_WHAT IS REQUIRED_
Within the material below, locate the line with "- It could be destroyed" and the line with "- Different items", then return those two lines and all lines between them, exactly as written.

------

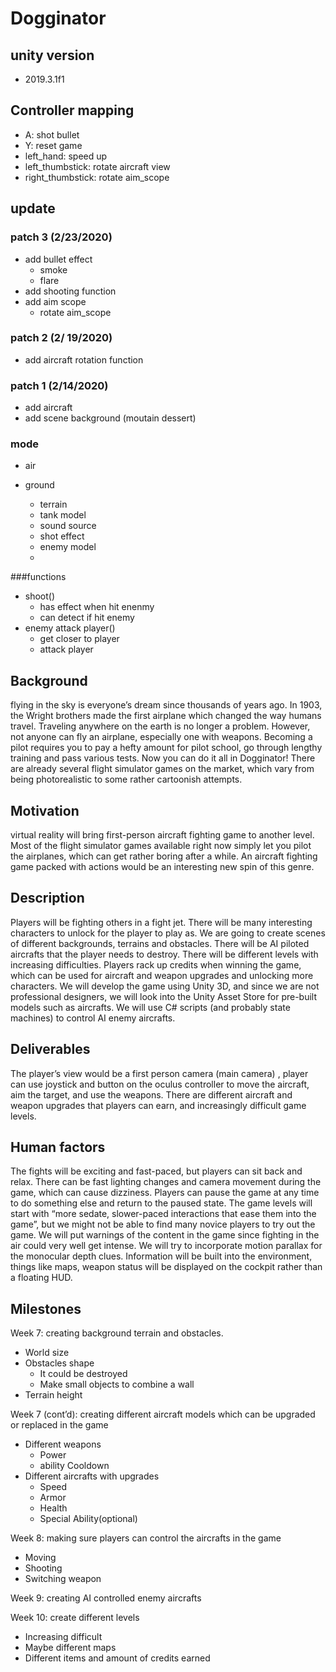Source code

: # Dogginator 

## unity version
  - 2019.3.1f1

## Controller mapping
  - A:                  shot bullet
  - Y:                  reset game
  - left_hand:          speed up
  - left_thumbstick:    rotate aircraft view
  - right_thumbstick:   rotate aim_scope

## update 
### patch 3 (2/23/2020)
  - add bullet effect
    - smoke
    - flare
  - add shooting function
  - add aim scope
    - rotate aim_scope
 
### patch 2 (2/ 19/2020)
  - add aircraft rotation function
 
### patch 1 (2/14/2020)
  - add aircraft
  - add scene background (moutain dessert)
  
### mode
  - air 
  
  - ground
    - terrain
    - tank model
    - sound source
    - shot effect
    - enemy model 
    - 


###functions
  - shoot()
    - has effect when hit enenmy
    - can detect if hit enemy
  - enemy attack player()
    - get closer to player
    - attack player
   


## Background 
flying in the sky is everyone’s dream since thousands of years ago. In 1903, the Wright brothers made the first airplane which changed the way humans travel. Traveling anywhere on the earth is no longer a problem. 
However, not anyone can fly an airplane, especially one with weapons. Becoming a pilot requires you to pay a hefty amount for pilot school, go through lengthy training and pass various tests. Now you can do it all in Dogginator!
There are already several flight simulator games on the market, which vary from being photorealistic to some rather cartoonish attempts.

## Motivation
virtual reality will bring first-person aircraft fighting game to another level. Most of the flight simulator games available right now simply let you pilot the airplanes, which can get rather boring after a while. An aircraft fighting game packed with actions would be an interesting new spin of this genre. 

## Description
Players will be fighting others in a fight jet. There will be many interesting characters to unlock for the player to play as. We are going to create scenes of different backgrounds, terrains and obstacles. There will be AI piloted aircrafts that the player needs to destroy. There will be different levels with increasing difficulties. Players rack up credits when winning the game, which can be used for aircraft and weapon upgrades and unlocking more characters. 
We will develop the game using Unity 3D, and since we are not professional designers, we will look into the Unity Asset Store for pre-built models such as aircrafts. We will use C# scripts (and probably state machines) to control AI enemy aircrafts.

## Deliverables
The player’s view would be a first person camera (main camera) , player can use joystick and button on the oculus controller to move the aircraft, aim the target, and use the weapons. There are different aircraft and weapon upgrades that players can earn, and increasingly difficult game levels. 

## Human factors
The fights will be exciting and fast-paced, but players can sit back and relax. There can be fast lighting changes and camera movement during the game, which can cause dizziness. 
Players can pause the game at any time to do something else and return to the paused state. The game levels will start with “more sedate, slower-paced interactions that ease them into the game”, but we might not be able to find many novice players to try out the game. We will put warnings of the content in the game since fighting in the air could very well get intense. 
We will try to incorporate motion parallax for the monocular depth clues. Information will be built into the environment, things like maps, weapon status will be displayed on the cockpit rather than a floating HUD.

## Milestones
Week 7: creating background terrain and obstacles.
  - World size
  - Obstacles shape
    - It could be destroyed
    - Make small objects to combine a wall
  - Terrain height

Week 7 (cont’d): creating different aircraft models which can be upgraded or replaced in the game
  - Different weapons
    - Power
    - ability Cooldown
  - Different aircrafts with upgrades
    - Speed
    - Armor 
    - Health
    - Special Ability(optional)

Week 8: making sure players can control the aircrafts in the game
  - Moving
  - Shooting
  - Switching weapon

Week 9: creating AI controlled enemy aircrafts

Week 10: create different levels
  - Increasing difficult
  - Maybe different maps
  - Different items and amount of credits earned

------

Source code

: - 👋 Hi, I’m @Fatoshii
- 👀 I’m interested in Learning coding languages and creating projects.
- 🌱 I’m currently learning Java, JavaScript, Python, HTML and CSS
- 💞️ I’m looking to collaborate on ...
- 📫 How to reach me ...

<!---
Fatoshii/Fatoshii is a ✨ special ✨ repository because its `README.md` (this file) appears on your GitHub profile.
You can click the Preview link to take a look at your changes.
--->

------

_RESPONSE BELOW_
    - It could be destroyed
    - Make small objects to combine a wall
  - Terrain height

Week 7 (cont’d): creating different aircraft models which can be upgraded or replaced in the game
  - Different weapons
    - Power
    - ability Cooldown
  - Different aircrafts with upgrades
    - Speed
    - Armor 
    - Health
    - Special Ability(optional)

Week 8: making sure players can control the aircrafts in the game
  - Moving
  - Shooting
  - Switching weapon

Week 9: creating AI controlled enemy aircrafts

Week 10: create different levels
  - Increasing difficult
  - Maybe different maps
  - Different items and amount of credits earned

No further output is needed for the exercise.